The ninth-inning, game-winning suicide squeeze that David Eckstein laid down yesterday afternoon was just the kind of pesky play one could expect from the former Red Sox prospect.
Lowell Spinners fans saw him do it many times in 1997.
``That was for Dick,'' said Eckstein, smiling widely after the Anaheim Angels beat the Red Sox, 8-3, yesterday at Fenway Park. He was referring to his former Spinners manager, Dick Berardino, who is now a Red Sox player development consultant and spring training coordinator.
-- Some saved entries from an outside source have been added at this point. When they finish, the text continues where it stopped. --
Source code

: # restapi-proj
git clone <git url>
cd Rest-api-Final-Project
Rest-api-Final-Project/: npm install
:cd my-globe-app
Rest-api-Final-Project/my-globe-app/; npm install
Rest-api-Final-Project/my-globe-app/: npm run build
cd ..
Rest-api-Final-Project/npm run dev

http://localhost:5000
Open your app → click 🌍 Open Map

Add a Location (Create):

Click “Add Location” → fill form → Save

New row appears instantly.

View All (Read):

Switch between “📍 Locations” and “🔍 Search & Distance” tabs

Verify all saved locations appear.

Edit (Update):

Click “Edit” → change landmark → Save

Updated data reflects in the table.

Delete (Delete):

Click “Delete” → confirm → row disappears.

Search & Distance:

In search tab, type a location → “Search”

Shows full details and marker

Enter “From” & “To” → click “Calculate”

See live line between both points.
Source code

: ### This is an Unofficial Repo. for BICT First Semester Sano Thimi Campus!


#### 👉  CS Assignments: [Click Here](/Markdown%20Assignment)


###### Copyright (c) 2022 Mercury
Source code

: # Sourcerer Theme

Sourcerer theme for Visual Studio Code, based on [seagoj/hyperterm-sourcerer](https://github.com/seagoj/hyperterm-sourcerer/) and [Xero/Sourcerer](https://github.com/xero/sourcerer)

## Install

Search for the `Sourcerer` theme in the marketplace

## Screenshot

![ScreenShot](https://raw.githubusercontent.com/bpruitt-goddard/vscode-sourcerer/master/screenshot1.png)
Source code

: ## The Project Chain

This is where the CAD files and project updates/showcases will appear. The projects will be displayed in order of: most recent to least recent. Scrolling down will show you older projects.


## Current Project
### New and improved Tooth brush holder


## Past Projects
``We did it almost every opportunity we could that year,'' Eckstein said. ``I was pretty successful, too. I think I only fouled off a ball once.''
That memory jibed with Berardino's. The fact that Eckstein brought it up inspired a hearty laugh from Berardino, who was in Lowell yesterday watching the Spinners play.
``Oh, he did that at least four or five times with us,'' Berardino said. ``That's great. He does all the little things right. He's got such good bat control.''
Eckstein came up to the plate in the ninth with one out and runners on first and third. The speedy Chone Figgins was on third and on the first pitch from Derek Lowe, Eckstein bunted. It went directly toward the pitcher's mound and Lowe was unable to get it back to catcher Jason Varitek in time.
The run broke open a 3-3 tie, but Eckstein had, as Berardino said, already done many of the little things to help put the Angels in a position to win.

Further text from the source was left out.